Lawmakers poised to approve budget

COLUMBUS, Ohio – Ohioans will find themselves paying less to the state in the form of income taxes next year, but more at the cash register, if Statehouse lawmakers approve a $62 billion two-year budget today.

The measure includes a nearly 18 percent personal income tax cut over two years, a 50 percent small business tax cut and a quarter-percent hike in Ohio’s sales tax.

One non-partisan research group claims the tax cut helps the wealthy at the expense of low- and moderate-income Ohioans while doing very little to stimulate the state’s economy.

“Income tax cuts are unlikely to spark the state’s economy. A 21 percent cut that was approved in 2005 has not kept Ohio’s job market from underperforming that of the country as a whole during and after the last recession,” said Zach Schiller, research director Policy Matters Ohio.
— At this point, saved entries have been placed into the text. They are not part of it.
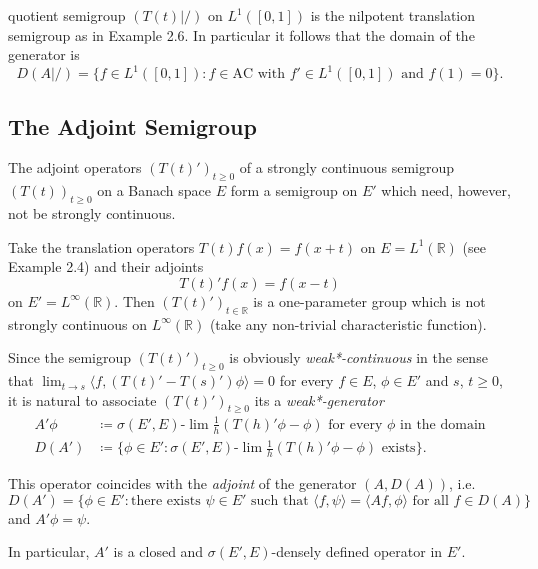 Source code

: \newpage

quotient semigroup $(T(t)|/)$ on $L^{1}([0,1])$ is the nilpotent translation semigroup as in Example 2.6.
In particular it follows that the domain of the generator is
\[
    D(A|/) = \{f \in L^{1}([0,1]) : f \in \text{AC} \text{ with } f' \in L^{1}([0,1]) \text{ and } f(1) = 0\}.
\]
\subsection{The Adjoint Semigroup}\label{subsec:a1-3.4}
The adjoint operators $(T(t)')_{t \geq 0}$ of a strongly continuous semigroup $(T(t))_{t \geq 0}$ on a Banach space $E$ form a semigroup on $E'$ which need, however, not be strongly continuous.

\begin{example}\label{ex:a1-3.2}
Take the translation operators $T(t)f(x) = f(x+t)$ on $E = L^{1}(\mathbb{R})$ (see Example 2.4) and their adjoints
\[
    T(t)'f(x) = f(x-t)
\]
on $E' = L^{\infty}(\mathbb{R})$.
Then $(T(t)')_{t \in \mathbb{R}}$ is a one-parameter group which is not strongly continuous on $L^{\infty}(\mathbb{R})$ (take any non-trivial characteristic function).
\end{example}

Since the semigroup $(T(t)')_{t \geq 0}$ is obviously \emph{weak*-continuous} in the sense that $\lim_{t \to s} \langle f,(T(t)'-T(s)')\phi \rangle = 0$ for every $f \in E$, $\phi \in E'$ and $s$, $t \geq 0$, it is natural to associate $(T(t)')_{t \geq 0}$ its a \emph{weak*-generator}
\begin{align*}
    A'\phi &\coloneqq \sigma(E',E)\text{-}\lim\frac{1}{h}(T(h)'\phi-\phi) \text{ for every } \phi \text{ in the domain} \\
    D(A') &\coloneqq \{\phi \in E': \sigma(E',E)\text{-}\lim\frac{1}{h}(T(h)'\phi-\phi) \text{ exists}\}.
\end{align*}

This operator coincides with the \emph{adjoint} of the generator $(A,D(A))$, i.e.
\[
    D(A') = \{\phi \in E' : \text{there exists } \psi \in E' \text{ such that } \langle f,\psi \rangle = \langle Af,\phi \rangle \text{ for all } f \in D(A)\}
\]
and $A'\phi = \psi$.

In particular, $A'$ is a closed and $\sigma(E',E)$-densely defined operator in $E'$.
Schiller says an analysis, done for his group by the Institute on Taxation and Economic Policy, shows the top 1 percent of taxpayers, who earned at least $335,000 in 2012, would get a tax cut of about $6,100 while the bottom two-fifths, with income below $33,000, would see an increase because of a new Earned Income Tax Credit and the elimination of other credits.

The budget also includes over $717 million in additional funding for Ohio schools.